__EXERCISE OBJECTIVE__: Look below for the line containing "发表于 2024-10-29 23:37"; from there through the line containing "而且都没有传教拉羊的意愿。", both lines included, please set down each line exactly and nothing else.

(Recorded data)
_____
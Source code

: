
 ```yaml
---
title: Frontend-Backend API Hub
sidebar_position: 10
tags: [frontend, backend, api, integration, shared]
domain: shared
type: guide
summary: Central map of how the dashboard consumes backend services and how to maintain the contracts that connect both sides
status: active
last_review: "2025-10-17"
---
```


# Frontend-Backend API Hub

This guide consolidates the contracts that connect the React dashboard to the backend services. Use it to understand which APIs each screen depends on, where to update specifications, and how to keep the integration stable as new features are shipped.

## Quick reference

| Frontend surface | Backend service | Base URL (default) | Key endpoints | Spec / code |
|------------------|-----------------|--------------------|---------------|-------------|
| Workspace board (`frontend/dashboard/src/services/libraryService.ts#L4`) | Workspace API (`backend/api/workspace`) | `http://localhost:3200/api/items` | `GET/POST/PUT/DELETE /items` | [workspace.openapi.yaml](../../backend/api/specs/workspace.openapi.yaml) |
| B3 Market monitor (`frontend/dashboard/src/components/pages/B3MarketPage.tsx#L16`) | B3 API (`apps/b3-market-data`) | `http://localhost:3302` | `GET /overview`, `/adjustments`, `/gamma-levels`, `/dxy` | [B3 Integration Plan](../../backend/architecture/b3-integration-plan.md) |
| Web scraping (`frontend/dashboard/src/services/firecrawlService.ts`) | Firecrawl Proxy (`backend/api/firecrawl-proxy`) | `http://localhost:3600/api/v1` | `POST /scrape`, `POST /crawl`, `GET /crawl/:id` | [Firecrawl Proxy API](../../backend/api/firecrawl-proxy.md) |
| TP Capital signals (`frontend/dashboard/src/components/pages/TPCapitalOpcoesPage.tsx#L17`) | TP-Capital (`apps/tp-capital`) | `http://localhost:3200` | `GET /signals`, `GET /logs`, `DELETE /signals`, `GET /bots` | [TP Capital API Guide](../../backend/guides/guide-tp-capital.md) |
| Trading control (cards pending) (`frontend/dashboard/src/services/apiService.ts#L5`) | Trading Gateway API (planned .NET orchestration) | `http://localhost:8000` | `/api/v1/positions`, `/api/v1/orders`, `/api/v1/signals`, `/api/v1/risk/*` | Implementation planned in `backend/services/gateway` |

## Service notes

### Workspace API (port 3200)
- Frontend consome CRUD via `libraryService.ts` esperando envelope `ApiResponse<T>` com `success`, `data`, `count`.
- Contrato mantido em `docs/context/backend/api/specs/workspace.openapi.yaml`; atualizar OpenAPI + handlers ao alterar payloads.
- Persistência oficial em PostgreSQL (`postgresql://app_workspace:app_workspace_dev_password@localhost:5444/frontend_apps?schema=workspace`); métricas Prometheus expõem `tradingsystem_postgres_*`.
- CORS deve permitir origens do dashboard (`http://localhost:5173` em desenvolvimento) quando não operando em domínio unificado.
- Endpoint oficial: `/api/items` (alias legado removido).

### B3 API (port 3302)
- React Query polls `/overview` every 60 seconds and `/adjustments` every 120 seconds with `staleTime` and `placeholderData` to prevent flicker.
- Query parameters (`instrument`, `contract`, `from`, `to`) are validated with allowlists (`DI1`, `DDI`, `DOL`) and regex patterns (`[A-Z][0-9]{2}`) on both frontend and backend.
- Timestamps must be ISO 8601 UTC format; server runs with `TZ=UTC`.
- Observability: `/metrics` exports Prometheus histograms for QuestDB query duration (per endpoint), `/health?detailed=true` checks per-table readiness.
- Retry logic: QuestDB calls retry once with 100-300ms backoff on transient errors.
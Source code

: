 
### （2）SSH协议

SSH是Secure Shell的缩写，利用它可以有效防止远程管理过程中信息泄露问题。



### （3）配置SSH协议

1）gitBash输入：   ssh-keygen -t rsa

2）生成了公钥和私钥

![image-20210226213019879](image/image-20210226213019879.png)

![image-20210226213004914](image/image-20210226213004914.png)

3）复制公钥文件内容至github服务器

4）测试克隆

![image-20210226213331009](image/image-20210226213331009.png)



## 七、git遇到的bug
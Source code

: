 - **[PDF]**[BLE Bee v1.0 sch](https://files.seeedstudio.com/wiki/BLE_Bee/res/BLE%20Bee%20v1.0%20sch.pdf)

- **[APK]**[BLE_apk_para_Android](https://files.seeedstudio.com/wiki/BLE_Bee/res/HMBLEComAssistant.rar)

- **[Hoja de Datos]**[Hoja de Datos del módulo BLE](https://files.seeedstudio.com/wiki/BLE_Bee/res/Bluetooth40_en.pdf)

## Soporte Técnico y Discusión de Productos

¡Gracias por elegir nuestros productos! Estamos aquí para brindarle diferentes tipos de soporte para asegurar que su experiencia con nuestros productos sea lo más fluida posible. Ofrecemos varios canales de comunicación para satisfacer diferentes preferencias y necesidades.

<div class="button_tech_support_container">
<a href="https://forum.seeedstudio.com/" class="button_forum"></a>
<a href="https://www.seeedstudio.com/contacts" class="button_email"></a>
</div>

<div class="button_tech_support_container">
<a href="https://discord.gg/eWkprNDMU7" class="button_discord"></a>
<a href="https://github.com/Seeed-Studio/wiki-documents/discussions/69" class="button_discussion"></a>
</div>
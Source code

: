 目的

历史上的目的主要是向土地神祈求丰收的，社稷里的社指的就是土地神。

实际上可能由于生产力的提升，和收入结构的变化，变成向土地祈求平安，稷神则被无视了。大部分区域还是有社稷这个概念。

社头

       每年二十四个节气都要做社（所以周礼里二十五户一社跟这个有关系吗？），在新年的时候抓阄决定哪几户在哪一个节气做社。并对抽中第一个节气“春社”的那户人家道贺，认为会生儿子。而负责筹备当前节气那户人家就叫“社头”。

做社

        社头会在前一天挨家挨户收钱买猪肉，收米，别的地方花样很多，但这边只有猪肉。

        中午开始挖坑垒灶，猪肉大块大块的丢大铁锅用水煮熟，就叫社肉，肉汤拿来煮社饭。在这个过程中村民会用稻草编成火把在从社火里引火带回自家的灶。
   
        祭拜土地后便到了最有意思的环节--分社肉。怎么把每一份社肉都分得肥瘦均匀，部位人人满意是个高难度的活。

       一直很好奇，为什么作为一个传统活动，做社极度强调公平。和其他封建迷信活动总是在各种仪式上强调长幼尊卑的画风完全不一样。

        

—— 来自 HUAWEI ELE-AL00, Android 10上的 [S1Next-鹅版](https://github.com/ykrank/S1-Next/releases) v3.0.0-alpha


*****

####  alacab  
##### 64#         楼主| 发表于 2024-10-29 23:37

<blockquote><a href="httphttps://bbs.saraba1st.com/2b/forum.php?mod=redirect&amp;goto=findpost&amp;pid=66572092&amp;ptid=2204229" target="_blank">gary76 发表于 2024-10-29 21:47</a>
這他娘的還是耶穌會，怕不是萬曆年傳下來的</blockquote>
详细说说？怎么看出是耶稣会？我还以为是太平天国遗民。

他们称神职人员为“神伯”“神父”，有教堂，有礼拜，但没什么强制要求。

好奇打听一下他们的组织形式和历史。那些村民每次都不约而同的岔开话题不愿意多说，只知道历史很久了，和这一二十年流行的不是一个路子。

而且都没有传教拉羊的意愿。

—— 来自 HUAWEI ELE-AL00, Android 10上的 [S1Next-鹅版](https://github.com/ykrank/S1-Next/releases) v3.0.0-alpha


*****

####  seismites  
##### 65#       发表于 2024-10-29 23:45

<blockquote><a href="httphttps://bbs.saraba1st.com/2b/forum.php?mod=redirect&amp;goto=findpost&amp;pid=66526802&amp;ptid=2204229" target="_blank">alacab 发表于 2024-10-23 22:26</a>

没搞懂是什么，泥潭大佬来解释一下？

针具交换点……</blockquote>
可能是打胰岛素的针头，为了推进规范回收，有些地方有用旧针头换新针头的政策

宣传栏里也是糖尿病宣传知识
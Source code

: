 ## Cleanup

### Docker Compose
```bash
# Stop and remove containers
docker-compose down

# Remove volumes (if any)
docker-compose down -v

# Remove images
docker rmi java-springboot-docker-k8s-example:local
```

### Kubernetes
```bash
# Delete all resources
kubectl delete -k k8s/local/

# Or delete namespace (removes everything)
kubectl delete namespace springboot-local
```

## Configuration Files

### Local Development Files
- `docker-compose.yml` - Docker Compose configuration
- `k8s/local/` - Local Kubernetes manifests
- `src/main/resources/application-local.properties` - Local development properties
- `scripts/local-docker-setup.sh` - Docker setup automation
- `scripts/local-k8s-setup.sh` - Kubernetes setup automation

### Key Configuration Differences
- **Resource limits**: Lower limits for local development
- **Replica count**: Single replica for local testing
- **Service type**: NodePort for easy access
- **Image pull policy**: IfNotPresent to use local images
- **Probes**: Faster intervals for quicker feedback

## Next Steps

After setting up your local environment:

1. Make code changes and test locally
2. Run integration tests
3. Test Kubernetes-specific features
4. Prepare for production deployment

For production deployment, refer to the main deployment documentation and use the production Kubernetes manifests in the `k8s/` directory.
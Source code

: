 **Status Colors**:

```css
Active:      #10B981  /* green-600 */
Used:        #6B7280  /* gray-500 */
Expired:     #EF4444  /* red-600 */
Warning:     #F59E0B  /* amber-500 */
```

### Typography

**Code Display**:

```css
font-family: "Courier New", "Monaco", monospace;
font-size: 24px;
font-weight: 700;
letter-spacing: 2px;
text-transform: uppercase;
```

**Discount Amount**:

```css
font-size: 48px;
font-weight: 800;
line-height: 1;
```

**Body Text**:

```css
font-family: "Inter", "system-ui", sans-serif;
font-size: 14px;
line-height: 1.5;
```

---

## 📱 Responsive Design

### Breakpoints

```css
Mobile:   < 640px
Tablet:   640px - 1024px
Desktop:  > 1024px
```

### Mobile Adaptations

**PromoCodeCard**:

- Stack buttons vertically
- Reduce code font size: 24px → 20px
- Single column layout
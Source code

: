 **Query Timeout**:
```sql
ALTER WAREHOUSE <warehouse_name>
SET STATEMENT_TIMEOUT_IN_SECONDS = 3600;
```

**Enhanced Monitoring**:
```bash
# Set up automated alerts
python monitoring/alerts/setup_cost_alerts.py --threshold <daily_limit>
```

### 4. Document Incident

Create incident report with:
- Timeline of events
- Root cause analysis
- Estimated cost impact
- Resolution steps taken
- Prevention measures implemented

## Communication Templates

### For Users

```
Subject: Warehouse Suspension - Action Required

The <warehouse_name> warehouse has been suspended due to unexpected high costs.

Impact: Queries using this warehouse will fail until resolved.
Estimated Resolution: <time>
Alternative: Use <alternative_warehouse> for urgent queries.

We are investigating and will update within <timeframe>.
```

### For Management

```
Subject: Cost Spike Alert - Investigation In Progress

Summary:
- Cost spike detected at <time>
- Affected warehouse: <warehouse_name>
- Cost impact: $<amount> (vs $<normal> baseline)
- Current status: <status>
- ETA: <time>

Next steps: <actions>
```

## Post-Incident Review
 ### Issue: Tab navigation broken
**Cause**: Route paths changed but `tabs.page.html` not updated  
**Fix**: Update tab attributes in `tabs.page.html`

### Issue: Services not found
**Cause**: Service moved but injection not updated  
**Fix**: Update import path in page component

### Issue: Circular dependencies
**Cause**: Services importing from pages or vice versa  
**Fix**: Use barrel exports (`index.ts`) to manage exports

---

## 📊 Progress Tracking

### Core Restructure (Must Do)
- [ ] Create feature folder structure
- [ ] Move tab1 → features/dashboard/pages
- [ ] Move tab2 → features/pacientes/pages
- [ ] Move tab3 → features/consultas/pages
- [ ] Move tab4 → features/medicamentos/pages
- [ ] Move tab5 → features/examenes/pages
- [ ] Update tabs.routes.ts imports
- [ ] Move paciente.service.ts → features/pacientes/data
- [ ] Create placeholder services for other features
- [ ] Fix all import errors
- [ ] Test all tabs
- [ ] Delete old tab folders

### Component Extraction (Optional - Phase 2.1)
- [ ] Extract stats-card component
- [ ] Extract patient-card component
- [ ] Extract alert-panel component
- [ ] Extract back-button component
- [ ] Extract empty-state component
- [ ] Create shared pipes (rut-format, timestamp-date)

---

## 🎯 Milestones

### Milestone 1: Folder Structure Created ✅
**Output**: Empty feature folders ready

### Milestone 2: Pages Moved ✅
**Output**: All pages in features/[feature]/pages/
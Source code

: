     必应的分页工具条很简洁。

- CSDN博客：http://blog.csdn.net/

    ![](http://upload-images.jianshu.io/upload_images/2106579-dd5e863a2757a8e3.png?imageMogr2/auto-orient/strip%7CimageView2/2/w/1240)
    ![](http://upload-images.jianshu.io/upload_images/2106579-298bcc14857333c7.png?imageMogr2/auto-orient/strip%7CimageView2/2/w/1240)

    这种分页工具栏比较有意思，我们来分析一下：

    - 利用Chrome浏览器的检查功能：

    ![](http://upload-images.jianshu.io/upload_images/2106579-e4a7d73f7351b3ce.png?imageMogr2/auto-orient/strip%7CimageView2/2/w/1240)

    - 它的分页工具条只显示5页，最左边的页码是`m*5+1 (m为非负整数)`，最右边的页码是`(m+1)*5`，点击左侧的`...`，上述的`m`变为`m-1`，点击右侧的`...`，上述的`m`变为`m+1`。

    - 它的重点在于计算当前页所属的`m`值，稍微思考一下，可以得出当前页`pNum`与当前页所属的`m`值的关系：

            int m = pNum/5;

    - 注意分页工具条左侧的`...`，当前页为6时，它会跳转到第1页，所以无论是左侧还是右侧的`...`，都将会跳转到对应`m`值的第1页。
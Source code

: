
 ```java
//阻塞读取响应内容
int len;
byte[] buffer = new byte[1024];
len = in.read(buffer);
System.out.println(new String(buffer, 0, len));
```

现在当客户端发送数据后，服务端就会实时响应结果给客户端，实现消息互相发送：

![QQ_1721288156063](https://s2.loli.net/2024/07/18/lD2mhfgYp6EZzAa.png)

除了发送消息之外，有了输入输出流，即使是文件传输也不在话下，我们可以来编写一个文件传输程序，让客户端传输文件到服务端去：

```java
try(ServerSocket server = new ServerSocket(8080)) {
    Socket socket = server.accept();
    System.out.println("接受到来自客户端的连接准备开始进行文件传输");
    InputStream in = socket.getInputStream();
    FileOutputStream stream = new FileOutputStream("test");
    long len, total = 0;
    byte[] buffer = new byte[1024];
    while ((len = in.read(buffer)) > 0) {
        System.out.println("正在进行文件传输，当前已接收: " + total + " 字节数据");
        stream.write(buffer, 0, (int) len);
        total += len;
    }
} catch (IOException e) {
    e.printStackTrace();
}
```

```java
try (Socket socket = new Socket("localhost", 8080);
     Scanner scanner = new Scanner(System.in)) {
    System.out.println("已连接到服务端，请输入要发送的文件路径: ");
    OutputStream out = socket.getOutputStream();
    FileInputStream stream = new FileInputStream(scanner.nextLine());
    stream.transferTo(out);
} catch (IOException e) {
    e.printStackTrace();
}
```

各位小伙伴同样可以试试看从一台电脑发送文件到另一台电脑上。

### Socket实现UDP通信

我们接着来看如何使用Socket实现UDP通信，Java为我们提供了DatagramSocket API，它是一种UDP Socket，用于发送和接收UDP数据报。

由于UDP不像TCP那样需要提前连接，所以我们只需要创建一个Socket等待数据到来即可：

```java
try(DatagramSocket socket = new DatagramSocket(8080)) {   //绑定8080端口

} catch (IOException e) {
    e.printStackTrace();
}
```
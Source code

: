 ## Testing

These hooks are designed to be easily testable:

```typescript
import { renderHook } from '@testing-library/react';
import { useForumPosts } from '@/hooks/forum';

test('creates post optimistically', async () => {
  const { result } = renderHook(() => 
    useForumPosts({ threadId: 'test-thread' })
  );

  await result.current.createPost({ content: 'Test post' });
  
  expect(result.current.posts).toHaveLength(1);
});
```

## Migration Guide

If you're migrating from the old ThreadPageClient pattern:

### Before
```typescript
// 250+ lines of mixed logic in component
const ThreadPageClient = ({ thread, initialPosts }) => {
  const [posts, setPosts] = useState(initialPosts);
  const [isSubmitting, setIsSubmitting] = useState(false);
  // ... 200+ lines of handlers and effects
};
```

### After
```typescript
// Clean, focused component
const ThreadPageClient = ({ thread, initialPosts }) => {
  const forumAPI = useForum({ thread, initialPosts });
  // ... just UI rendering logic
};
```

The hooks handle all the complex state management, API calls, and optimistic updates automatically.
_____
__RESPONSE TO THIS EXERCISE__:
##### 64#         楼主| 发表于 2024-10-29 23:37

<blockquote><a href="httphttps://bbs.saraba1st.com/2b/forum.php?mod=redirect&amp;goto=findpost&amp;pid=66572092&amp;ptid=2204229" target="_blank">gary76 发表于 2024-10-29 21:47</a>
這他娘的還是耶穌會，怕不是萬曆年傳下來的</blockquote>
详细说说？怎么看出是耶稣会？我还以为是太平天国遗民。

他们称神职人员为“神伯”“神父”，有教堂，有礼拜，但没什么强制要求。

好奇打听一下他们的组织形式和历史。那些村民每次都不约而同的岔开话题不愿意多说，只知道历史很久了，和这一二十年流行的不是一个路子。

而且都没有传教拉羊的意愿。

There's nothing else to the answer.